Her first Ph.D. student was Diomidis Spinellis. She is the daughter of the lawyer and politician Antonis Drossopoulos, and of the author Athena Cacouris (Αθηνά Κακούρη).

She is a lecturer for undergraduate students studying Computing and Joint Mathematics and Computer Science at Imperial College London. She teaches courses on "Logic & Reasoning" to first-year students and "Models of Computation" to second-year students.
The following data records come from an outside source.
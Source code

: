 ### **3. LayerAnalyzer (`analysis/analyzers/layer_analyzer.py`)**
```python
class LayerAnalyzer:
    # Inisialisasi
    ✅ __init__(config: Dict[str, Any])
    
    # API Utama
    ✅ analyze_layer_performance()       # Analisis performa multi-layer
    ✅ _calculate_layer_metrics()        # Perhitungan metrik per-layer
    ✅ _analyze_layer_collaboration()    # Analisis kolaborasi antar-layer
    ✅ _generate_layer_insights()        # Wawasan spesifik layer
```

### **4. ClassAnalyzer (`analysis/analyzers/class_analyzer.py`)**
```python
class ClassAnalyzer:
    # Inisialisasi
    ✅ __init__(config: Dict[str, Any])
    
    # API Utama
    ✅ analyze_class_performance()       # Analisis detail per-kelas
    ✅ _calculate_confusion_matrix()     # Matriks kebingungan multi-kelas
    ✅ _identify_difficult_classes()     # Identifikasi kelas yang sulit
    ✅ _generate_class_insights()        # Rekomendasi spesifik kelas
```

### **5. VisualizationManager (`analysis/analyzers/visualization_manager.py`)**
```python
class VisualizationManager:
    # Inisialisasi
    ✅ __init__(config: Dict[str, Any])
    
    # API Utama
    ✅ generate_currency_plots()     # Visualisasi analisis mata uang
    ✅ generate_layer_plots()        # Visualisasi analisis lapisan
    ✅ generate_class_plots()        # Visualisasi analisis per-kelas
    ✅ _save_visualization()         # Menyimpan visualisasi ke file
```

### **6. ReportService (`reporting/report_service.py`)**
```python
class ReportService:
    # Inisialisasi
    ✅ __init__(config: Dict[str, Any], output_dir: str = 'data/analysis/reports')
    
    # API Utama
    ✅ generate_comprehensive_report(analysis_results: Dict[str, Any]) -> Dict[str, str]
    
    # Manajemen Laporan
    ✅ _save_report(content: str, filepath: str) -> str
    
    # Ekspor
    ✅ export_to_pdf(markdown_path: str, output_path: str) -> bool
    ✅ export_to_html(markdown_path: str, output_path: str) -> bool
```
In 2023, she was awarded the Dahl–Nygaard Prize for her research in the field of programming languages.

== Bibliography ==
- Uhl, Juergen (1982). "An Attribute Grammar for the Semantic Analysis of Ada"
- Clarke, D (2002). "Ownership, encapsulation and the disjointness of type and effect"
- Sophia Drossopoulou (2008)
- Sophia Drossopoulou (2009)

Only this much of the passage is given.